1- What is SSIS?
SSIS
was first introduced with SQL Server 2005, which was the next generation of SQL
Server software after SQL Server 2000. SSIS is an ETL tool that handles
data Extraction, Transformation and load. In addition, it can handles more
tasks besides the ETL tasks such as data profiling, file system manipulation
etc.... If you know C#.net or VB.net, you can use the script task to
perform much more efficient batch operations.
2- What is SSIS control flow integration?
SSIS
control flow allow you to program graphically how the tasks will run by using
the logical connectors between tasks. there are three basic logical
connectors that you can use: success, failure, or complete. Further more,
you can use the FX (expression) to handle more complex conditions in your
control flow.
3- What is Data Transformation?
The
data transformation stage applies a series of rules or functions to the
extracted data from the source to derive the data for loading into the end
target.
4- What can you do in an SSIS task?
SSIS
tasks can be broken up into different categories below:
a-
Data Preparation Tasks: for example, move file to different locations, validate
data, and analyze data.
b-
Process Communication Tasks: for example, Interact with services, processes, or
other Integration Services packages.
c-
SQL Server Tasks: for example, Execute bulk insert, SQL Statements, transfers
of database objects.
d-
Database Maintenance Tasks: for example, Perform backups, maintain indexes, and
other miscellaneous tasks.
5- What kind of variables can you create?
You
can create global variables and task level variables in SSIS. For programmers,
these variables are the same as global and function level variables. A global
variable is available to all tasks across the entire job. Variables created in
tasks are only available within that task.
6- What kind of containers can you use with
SSIS packages?
There
are three types of containers: sequence, for loops and for each loops.
A
sequence container is a simple way to group similar taks together. Think of a
sequence container as an organization container for more complex SSIS packages.
A
for loop container is what you can use to execute your tasks to a certain
number of times. For example, you need to update records ten times, you can
place the task that update the records inside this for loop container and
specify 10 as the end of the loops. by using the for loop container, you
don't have to create neither ten different packages to do the same task, or
have to run the whole package ten times when you schedule your job.
A
for each loop container will be useful when you don't know a head of time how
many times a task should perform. for instance, let's say that you want to
delete all the files inside a folder, but you don't know how many files are
there at any particular time, by using for each loop, it can go through the
collection of files and delete them for you, after the collection is emptied
out, it knows that when it should stop.
7- How to create the deployment utility?
Deployment
is the process in which packages converts from development mode into
executables mode. For deploying the SSIS package, you can directly deploy the
package by right clicking Integration Services project and build it. This
will save the package.dtsx file on the project\bin folder. Also, you can
create the deployment utility using which the package can be deployed at either
SQL Server or as a file on any location.
For creating deployment utility, follow these
steps:
1.
Right click on project and click on properites.
2.
Select "True" for createDeploymentUtiltiy Option. Also, you can
set the deployment path.
3.
Now close the window after making the changes and build the project by right
clicking on the project.
4.
A deployment folder will be created in BIN folder of you main project
location.
5.
Inside the deployment folder, you will find .manifest file, double clicking on
it you can get options to deploy package on SQL Server.
6.
Log in to SQL Server and check in MSDB on Integration Services.

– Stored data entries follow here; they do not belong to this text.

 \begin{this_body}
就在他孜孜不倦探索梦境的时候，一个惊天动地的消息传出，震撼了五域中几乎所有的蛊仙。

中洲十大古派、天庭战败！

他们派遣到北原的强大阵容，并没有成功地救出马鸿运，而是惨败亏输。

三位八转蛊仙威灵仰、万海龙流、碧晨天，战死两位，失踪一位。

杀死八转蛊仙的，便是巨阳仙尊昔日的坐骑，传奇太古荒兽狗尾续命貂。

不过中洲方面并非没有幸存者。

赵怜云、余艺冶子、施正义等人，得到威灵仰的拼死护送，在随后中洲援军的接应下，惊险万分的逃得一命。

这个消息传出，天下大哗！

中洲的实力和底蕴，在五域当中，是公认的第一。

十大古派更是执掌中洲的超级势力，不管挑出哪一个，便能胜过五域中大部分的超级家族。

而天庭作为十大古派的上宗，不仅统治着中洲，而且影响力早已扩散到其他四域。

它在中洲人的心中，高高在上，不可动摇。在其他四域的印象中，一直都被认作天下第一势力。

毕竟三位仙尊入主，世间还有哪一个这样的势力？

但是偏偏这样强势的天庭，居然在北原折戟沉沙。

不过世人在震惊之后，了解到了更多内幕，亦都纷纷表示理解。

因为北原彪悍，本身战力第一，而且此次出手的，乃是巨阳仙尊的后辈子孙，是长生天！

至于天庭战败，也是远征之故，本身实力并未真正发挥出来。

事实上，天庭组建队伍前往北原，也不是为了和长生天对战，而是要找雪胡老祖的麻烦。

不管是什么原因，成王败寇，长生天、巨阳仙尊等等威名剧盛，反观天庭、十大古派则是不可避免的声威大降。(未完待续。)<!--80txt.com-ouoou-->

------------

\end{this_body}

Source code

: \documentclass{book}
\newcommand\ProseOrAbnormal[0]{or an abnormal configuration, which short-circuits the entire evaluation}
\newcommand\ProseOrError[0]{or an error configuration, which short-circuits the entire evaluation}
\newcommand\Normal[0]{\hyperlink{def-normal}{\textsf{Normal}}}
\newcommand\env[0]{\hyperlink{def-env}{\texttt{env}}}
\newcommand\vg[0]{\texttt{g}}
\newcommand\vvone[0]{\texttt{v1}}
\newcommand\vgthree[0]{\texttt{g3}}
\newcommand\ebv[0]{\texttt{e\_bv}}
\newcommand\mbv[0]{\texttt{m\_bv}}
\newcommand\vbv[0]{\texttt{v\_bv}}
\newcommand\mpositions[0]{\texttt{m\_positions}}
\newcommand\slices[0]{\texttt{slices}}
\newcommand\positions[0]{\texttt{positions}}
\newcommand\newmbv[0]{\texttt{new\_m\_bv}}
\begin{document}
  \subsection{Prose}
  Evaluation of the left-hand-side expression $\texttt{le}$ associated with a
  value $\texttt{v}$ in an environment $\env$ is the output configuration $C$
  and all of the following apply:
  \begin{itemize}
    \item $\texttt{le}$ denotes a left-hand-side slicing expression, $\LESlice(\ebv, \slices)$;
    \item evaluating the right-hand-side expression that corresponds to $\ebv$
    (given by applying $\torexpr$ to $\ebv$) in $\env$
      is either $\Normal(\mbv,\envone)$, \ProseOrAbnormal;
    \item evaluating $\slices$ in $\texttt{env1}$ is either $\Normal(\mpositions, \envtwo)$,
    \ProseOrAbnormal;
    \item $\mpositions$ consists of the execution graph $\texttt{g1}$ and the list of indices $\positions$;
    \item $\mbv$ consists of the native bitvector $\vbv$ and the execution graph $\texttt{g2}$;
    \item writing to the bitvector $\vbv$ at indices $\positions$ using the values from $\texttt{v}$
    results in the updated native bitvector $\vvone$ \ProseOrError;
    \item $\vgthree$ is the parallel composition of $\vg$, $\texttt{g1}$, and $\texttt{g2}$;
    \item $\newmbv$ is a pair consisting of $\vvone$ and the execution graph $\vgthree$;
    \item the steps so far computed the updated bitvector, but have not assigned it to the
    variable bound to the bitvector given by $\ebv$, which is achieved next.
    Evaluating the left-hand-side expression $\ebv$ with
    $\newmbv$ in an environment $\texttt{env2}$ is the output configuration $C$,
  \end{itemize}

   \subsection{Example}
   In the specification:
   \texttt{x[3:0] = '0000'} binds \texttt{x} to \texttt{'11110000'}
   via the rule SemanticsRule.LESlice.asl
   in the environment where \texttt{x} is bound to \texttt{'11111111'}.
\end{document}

8- What is Manifest file in SSIS?
Manifiest
file is the utility which can be used to deploy the package using wizard on
file system and SQL Server database.
9- What is File system deployment?
File
system deployment means to save pacakge file on local or network drive. Then
you can use SQL Agent job to schedule when the packages will run.
10- How to back up or retrive the SSIS
packages?
If
your package is deployed on SQL Server then you can back up the MSDB database
as all the package on SQL server deploys at MSDB.
11- What is data flow task in SSIS?
Data
flow task is the pumping mechanism that moves data from source to destination.
However, in the case of SSIS, you have much more control of what happens from
start to finish. In fact, you have a set of out of the box transformation
components that you snap together to clean and manipulate the data while it is
in the data pipeline. Just as the control flow handles the main workflow
of the package, the Data Flow handles the transformation of data. Almost
anything that manipulates data falls into the Data Flow Category.
12- What is data Profiling task?
Data
profiling is the process of analyzing the source data to better understand what
condition the data is in, in terms of cleanliness, patterns, numbers or nulls,
and so on. data profiling task usually be used at the beggining of the
development cycle to support the design of the destination database schema.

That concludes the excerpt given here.